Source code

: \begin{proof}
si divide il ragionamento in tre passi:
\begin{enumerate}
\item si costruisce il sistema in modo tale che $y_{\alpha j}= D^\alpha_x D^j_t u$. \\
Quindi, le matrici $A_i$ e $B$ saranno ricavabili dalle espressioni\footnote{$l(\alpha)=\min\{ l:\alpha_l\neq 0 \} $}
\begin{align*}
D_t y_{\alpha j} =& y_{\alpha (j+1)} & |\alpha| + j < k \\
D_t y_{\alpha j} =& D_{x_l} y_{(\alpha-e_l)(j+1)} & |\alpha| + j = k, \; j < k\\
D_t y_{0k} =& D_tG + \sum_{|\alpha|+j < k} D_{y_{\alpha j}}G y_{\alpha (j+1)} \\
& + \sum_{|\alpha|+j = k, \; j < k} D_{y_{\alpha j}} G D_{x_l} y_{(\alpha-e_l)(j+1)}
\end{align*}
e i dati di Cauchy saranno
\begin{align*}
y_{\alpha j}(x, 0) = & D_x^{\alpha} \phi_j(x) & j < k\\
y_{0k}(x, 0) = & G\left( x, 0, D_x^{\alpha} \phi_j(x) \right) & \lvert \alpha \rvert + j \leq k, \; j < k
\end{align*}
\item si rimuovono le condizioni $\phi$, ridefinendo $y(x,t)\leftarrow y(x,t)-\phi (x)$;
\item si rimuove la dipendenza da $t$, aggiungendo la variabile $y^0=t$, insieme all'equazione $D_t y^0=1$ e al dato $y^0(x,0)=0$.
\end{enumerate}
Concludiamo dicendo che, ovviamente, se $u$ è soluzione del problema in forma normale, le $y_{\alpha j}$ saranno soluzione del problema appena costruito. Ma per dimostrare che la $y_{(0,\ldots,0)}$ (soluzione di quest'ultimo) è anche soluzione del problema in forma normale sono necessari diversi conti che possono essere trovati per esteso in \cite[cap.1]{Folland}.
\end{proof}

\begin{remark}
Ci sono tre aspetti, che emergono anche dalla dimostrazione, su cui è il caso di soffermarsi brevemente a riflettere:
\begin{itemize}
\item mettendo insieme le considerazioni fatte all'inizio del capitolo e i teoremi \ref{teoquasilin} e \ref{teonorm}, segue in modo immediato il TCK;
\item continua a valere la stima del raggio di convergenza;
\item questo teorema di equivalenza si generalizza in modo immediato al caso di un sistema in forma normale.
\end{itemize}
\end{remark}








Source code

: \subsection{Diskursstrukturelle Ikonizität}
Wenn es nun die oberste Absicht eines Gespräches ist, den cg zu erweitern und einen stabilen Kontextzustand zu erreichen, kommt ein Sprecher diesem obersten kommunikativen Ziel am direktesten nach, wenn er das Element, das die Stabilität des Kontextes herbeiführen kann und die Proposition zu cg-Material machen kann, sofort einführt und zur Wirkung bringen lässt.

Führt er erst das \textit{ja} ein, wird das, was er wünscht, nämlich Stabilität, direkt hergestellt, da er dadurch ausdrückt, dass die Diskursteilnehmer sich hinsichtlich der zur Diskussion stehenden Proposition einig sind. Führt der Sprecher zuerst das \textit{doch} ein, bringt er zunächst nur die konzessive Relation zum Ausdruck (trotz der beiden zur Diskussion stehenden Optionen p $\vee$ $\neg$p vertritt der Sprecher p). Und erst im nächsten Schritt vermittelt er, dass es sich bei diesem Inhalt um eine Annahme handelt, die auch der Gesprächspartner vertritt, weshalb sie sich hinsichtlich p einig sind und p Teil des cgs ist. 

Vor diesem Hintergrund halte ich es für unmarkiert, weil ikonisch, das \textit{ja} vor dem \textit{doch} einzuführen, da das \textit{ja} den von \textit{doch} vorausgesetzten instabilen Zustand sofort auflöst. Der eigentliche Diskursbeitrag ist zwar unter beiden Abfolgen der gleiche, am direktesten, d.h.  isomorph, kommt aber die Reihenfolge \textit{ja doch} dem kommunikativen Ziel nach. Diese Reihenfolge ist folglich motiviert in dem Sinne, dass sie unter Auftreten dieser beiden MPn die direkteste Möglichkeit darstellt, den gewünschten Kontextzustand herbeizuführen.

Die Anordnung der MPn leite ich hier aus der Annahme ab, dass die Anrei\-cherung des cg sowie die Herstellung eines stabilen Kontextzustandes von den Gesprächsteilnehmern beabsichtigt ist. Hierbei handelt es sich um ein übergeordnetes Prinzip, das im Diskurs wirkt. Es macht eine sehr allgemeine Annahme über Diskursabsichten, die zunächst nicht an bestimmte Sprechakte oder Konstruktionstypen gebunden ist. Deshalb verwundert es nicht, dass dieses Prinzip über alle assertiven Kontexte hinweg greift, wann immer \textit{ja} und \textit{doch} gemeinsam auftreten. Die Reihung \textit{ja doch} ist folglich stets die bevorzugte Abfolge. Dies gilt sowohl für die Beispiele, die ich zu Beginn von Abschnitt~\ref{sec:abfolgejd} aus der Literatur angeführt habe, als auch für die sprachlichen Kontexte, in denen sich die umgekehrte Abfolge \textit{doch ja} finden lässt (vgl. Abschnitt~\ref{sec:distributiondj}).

WORK ITEM: No line may be left out; the records are to be transcribed in full.

RESPONSE AREA:
Source code

: \begin{proof}
si divide il ragionamento in tre passi:
\begin{enumerate}
\item si costruisce il sistema in modo tale che $y_{\alpha j}= D^\alpha_x D^j_t u$. \\
Quindi, le matrici $A_i$ e $B$ saranno ricavabili dalle espressioni\footnote{$l(\alpha)=\min\{ l:\alpha_l\neq 0 \} $}
\begin{align*}
D_t y_{\alpha j} =& y_{\alpha (j+1)} & |\alpha| + j < k \\
D_t y_{\alpha j} =& D_{x_l} y_{(\alpha-e_l)(j+1)} & |\alpha| + j = k, \; j < k\\
D_t y_{0k} =& D_tG + \sum_{|\alpha|+j < k} D_{y_{\alpha j}}G y_{\alpha (j+1)} \\
& + \sum_{|\alpha|+j = k, \; j < k} D_{y_{\alpha j}} G D_{x_l} y_{(\alpha-e_l)(j+1)}
\end{align*}
e i dati di Cauchy saranno
\begin{align*}
y_{\alpha j}(x, 0) = & D_x^{\alpha} \phi_j(x) & j < k\\
y_{0k}(x, 0) = & G\left( x, 0, D_x^{\alpha} \phi_j(x) \right) & \lvert \alpha \rvert + j \leq k, \; j < k
\end{align*}
\item si rimuovono le condizioni $\phi$, ridefinendo $y(x,t)\leftarrow y(x,t)-\phi (x)$;
\item si rimuove la dipendenza da $t$, aggiungendo la variabile $y^0=t$, insieme all'equazione $D_t y^0=1$ e al dato $y^0(x,0)=0$.
\end{enumerate}
Concludiamo dicendo che, ovviamente, se $u$ è soluzione del problema in forma normale, le $y_{\alpha j}$ saranno soluzione del problema appena costruito. Ma per dimostrare che la $y_{(0,\ldots,0)}$ (soluzione di quest'ultimo) è anche soluzione del problema in forma normale sono necessari diversi conti che possono essere trovati per esteso in \cite[cap.1]{Folland}.
\end{proof}

\begin{remark}
Ci sono tre aspetti, che emergono anche dalla dimostrazione, su cui è il caso di soffermarsi brevemente a riflettere:
\begin{itemize}
\item mettendo insieme le considerazioni fatte all'inizio del capitolo e i teoremi \ref{teoquasilin} e \ref{teonorm}, segue in modo immediato il TCK;
\item continua a valere la stima del raggio di convergenza;
\item questo teorema di equivalenza si generalizza in modo immediato al caso di un sistema in forma normale.
\end{itemize}
\end{remark}








Source code

: \subsection{Diskursstrukturelle Ikonizität}
Wenn es nun die oberste Absicht eines Gespräches ist, den cg zu erweitern und einen stabilen Kontextzustand zu erreichen, kommt ein Sprecher diesem obersten kommunikativen Ziel am direktesten nach, wenn er das Element, das die Stabilität des Kontextes herbeiführen kann und die Proposition zu cg-Material machen kann, sofort einführt und zur Wirkung bringen lässt.

Führt er erst das \textit{ja} ein, wird das, was er wünscht, nämlich Stabilität, direkt hergestellt, da er dadurch ausdrückt, dass die Diskursteilnehmer sich hinsichtlich der zur Diskussion stehenden Proposition einig sind. Führt der Sprecher zuerst das \textit{doch} ein, bringt er zunächst nur die konzessive Relation zum Ausdruck (trotz der beiden zur Diskussion stehenden Optionen p $\vee$ $\neg$p vertritt der Sprecher p). Und erst im nächsten Schritt vermittelt er, dass es sich bei diesem Inhalt um eine Annahme handelt, die auch der Gesprächspartner vertritt, weshalb sie sich hinsichtlich p einig sind und p Teil des cgs ist. 

Vor diesem Hintergrund halte ich es für unmarkiert, weil ikonisch, das \textit{ja} vor dem \textit{doch} einzuführen, da das \textit{ja} den von \textit{doch} vorausgesetzten instabilen Zustand sofort auflöst. Der eigentliche Diskursbeitrag ist zwar unter beiden Abfolgen der gleiche, am direktesten, d.h.  isomorph, kommt aber die Reihenfolge \textit{ja doch} dem kommunikativen Ziel nach. Diese Reihenfolge ist folglich motiviert in dem Sinne, dass sie unter Auftreten dieser beiden MPn die direkteste Möglichkeit darstellt, den gewünschten Kontextzustand herbeizuführen.

Die Anordnung der MPn leite ich hier aus der Annahme ab, dass die Anrei\-cherung des cg sowie die Herstellung eines stabilen Kontextzustandes von den Gesprächsteilnehmern beabsichtigt ist. Hierbei handelt es sich um ein übergeordnetes Prinzip, das im Diskurs wirkt. Es macht eine sehr allgemeine Annahme über Diskursabsichten, die zunächst nicht an bestimmte Sprechakte oder Konstruktionstypen gebunden ist. Deshalb verwundert es nicht, dass dieses Prinzip über alle assertiven Kontexte hinweg greift, wann immer \textit{ja} und \textit{doch} gemeinsam auftreten. Die Reihung \textit{ja doch} ist folglich stets die bevorzugte Abfolge. Dies gilt sowohl für die Beispiele, die ich zu Beginn von Abschnitt~\ref{sec:abfolgejd} aus der Literatur angeführt habe, als auch für die sprachlichen Kontexte, in denen sich die umgekehrte Abfolge \textit{doch ja} finden lässt (vgl. Abschnitt~\ref{sec:distributiondj}).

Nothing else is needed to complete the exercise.